**PROBLEM DESCRIPTION:**
Over all lines in the data below, count those holding "addons" and give only the result.

**DATASET ENTRIES:**

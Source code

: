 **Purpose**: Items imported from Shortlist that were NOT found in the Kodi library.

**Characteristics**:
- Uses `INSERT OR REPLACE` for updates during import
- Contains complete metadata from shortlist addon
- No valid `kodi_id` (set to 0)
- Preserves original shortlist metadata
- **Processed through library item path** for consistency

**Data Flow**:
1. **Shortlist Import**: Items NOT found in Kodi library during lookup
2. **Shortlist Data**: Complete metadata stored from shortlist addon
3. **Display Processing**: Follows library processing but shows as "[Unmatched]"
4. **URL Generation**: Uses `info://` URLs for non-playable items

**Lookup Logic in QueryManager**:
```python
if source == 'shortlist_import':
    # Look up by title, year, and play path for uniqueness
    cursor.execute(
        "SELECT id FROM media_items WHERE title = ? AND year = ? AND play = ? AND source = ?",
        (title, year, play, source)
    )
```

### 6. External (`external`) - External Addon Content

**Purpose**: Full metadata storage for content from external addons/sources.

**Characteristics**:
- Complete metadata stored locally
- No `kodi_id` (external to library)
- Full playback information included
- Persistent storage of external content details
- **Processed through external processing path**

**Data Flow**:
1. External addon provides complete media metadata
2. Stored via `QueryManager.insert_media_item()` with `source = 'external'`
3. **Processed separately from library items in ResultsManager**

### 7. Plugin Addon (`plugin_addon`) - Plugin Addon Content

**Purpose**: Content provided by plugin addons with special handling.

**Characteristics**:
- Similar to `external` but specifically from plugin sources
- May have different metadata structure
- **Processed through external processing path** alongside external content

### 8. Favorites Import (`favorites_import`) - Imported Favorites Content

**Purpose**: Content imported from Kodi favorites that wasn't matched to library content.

**SOLUTION TO THE PROBLEM:**
2